In this regard to the Federal Government's use in the legislation of the words "low-impact facility" deliberately misrepresents the nature of the potential harm the towers represent. People interpret "low-impact" to mean it will have a low impact on health, whereas the legislation just says it will be of "low visual impact". There is no question: low visual impact does not mean low risk.
Finally, the State Government needs to lobby its Federal counterpart to close the loopholes in the Federal legislation. It must enlighten the community as to the potential risks. It must assist councils in the preparation of appropriate development control plans. It should point out the misleading nature of the terminology used in the Act. It must also pressure the Federal Government to amend the Act. Until more independent scientific research has been conducted, the precautionary principle must prevail. Towers should not be built in people's backyards, within 300 metres of school grounds, or wherever children congregate for long periods. I urge members to support the motion.
The Hon. PATRICIA FORSYTHE [3.00 p.m.]: The Opposition does not believe that the approach taken in this motion is the appropriate way forward. We acknowledge that a significant number of groups across the community have concerns about the placement of mobile telecommunication towers and antennas.

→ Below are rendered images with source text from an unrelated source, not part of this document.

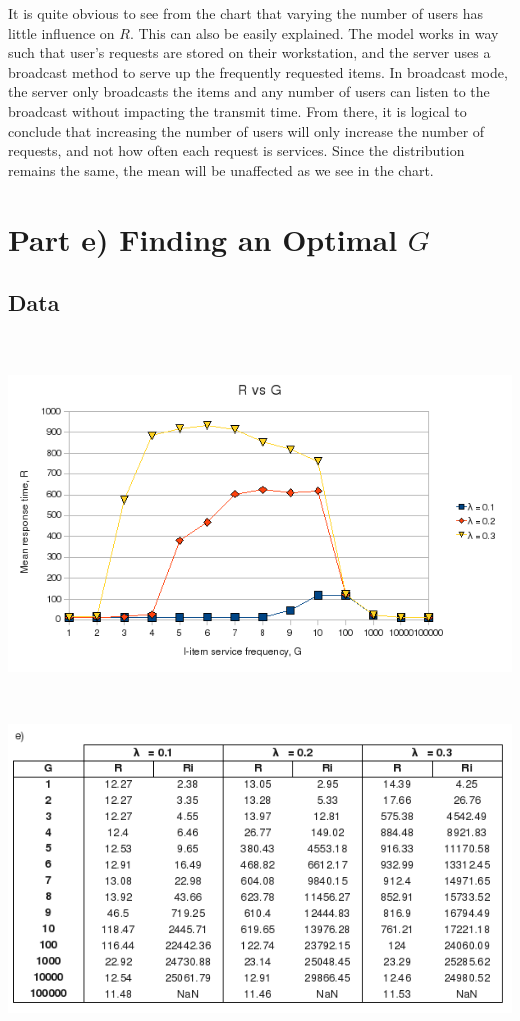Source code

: \documentclass[12pt]{article}
\begin{document}
It is quite obvious to see from the chart that varying the number of users has
little influence on $R$.  This can also be easily explained.  The model works in
way such that user's requests are stored on their workstation, and the server
uses a broadcast method to serve up the frequently requested items.  In
broadcast mode, the server only broadcasts the items and any number of users can
listen to the broadcast without impacting the transmit time.  From there, it is
logical to conclude that increasing the number of users will only increase the
number of requests, and not how often each request is services.  Since the
distribution remains the same, the mean will be unaffected as we see in the
chart.

\section{Part e) Finding an Optimal $G$}
\begin{table}[htp!]
\subsection{Data}
\begin{center}
\includegraphics[height=10cm]{R_vs_G.png}
\includegraphics[height=8cm]{part_e.png}
\end{center}
\end{table}
\end{document}
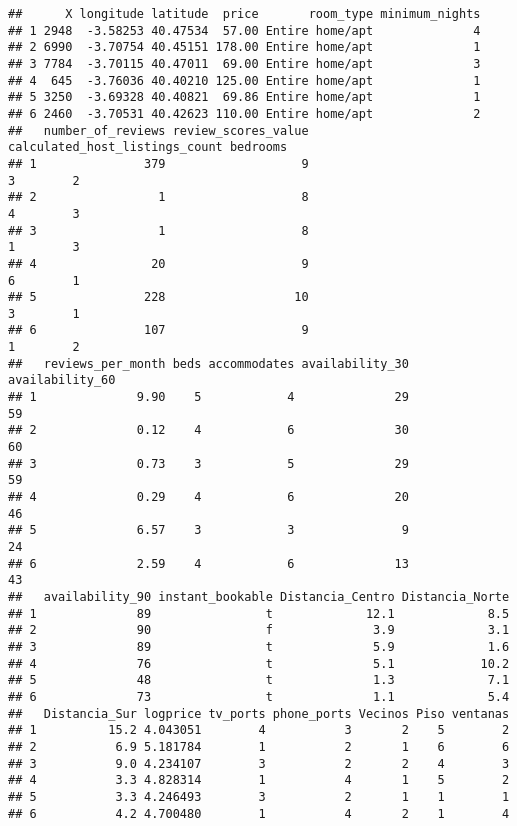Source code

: \documentclass[
]{article}
\begin{document}
\begin{verbatim}
##      X longitude latitude  price       room_type minimum_nights
## 1 2948  -3.58253 40.47534  57.00 Entire home/apt              4
## 2 6990  -3.70754 40.45151 178.00 Entire home/apt              1
## 3 7784  -3.70115 40.47011  69.00 Entire home/apt              3
## 4  645  -3.76036 40.40210 125.00 Entire home/apt              1
## 5 3250  -3.69328 40.40821  69.86 Entire home/apt              1
## 6 2460  -3.70531 40.42623 110.00 Entire home/apt              2
##   number_of_reviews review_scores_value calculated_host_listings_count bedrooms
## 1               379                   9                              3        2
## 2                 1                   8                              4        3
## 3                 1                   8                              1        3
## 4                20                   9                              6        1
## 5               228                  10                              3        1
## 6               107                   9                              1        2
##   reviews_per_month beds accommodates availability_30 availability_60
## 1              9.90    5            4              29              59
## 2              0.12    4            6              30              60
## 3              0.73    3            5              29              59
## 4              0.29    4            6              20              46
## 5              6.57    3            3               9              24
## 6              2.59    4            6              13              43
##   availability_90 instant_bookable Distancia_Centro Distancia_Norte
## 1              89                t             12.1             8.5
## 2              90                f              3.9             3.1
## 3              89                t              5.9             1.6
## 4              76                t              5.1            10.2
## 5              48                t              1.3             7.1
## 6              73                t              1.1             5.4
##   Distancia_Sur logprice tv_ports phone_ports Vecinos Piso ventanas
## 1          15.2 4.043051        4           3       2    5        2
## 2           6.9 5.181784        1           2       1    6        6
## 3           9.0 4.234107        3           2       2    4        3
## 4           3.3 4.828314        1           4       1    5        2
## 5           3.3 4.246493        3           2       1    1        1
## 6           4.2 4.700480        1           4       2    1        4
\end{verbatim}
\end{document}
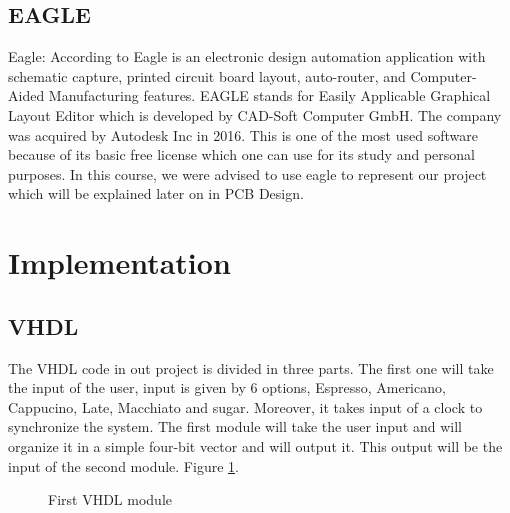 \documentclass[12pt]{article}
\begin{document}
\subsection{EAGLE}

Eagle: According to \cite{eagle} Eagle is an electronic design automation application with schematic capture, printed circuit board layout, auto-router, and Computer-Aided Manufacturing features. EAGLE stands for Easily Applicable Graphical Layout Editor which is developed by CAD-Soft Computer GmbH. The company was acquired by Autodesk Inc in 2016. This is one of the most used software because of its basic free license which one can use for its study and personal purposes. In this course, we were advised to use eagle to represent our project which will be explained later on in PCB Design.

\section{Implementation}

\subsection{VHDL}

The VHDL code in out project is divided in three parts. The first one will take the input of the user, input is given by 6 options, Espresso, Americano, Cappucino, Late, Macchiato and sugar. Moreover, it takes input of a clock to synchronize the system. The first module will take the user input and will organize it in a simple four-bit vector and will output it. This output will be the input of the second module. Figure \ref{fig:vhdl1}.

\begin{figure}[H]
\caption{First VHDL module}
\label{fig:vhdl1}
\end{figure}
\end{document}
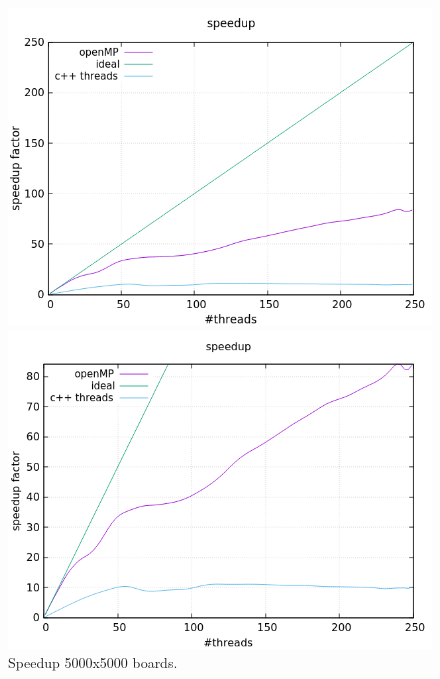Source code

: \documentclass[a4paper,10pt]{article}
\begin{document}
\begin{figure}[H]
	\centering
	\begin{minipage}[t]{0.55\linewidth}
		\includegraphics[width=\linewidth]{5000_standard_speed.png}
	\end{minipage}%
	\begin{minipage}[t]{0.55\linewidth}
		\includegraphics[width=\linewidth]{5000_zoomed_speed.png}
	\end{minipage}
	\caption{Speedup 5000x5000 boards.}
	\label{50000}
\end{figure}
\end{document}
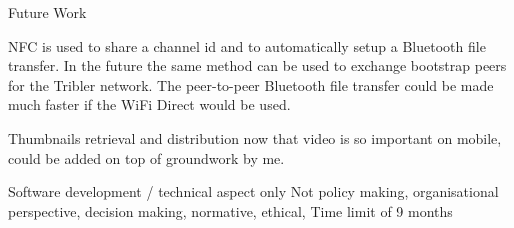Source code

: Future Work

NFC is used to share a channel id and to automatically setup a Bluetooth file transfer.
In the future the same method can be used to exchange bootstrap peers for the Tribler network.
The peer-to-peer Bluetooth file transfer could be made much faster if the WiFi Direct would be used.


Thumbnails retrieval and distribution now that video is so important on mobile, could be added on top of groundwork by me.


Software development / technical aspect only
Not policy making, organisational perspective, decision making, normative, ethical,
Time limit of 9 months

The motion calls on the Federal Government to take action. As honourable members know, a motion of this House calling on the Federal Government to do anything has no force. Indeed, we can do nothing more than pass a motion about the actions of the State Government. There is a better way forward, and that is to focus on giving advice to the State Government. In that context, I move:
That the motion be amended by deleting all words after "House" and inserting instead:
calls on the State Government to determine as part of the "Metropolitan Strategy" document, currently in development under the supervision of Professor Ed Blakely, a comprehensive strategic approach to the identification of suitable mobile tower sites, low and high impact, to guide telecommunications providers to available site options with the best community and planning outcomes.
The Opposition believes that the preparation of the "Metropolitan Strategy" document provides an opportunity for the State Government to examine this issue and to propose a range of ideas or options for the community to consider. Mobile telephones are a fact of modern life and despite the honourable member's comments about third generation technology it is a part of our future. I suspect that if we were to talk to members of the resident groups that have voiced concerns, many would admit they use mobile telephones, and undoubtedly their children also use them. An analysis of many homes would reveal other electromagnetic devices, such as microwave ovens, that have over the years caused concern about potential health impacts. There is no conclusive evidence to suggest that the level of exposure that most people have to common communications equipment and other sources of electromagnetic waves is likely to pose a danger.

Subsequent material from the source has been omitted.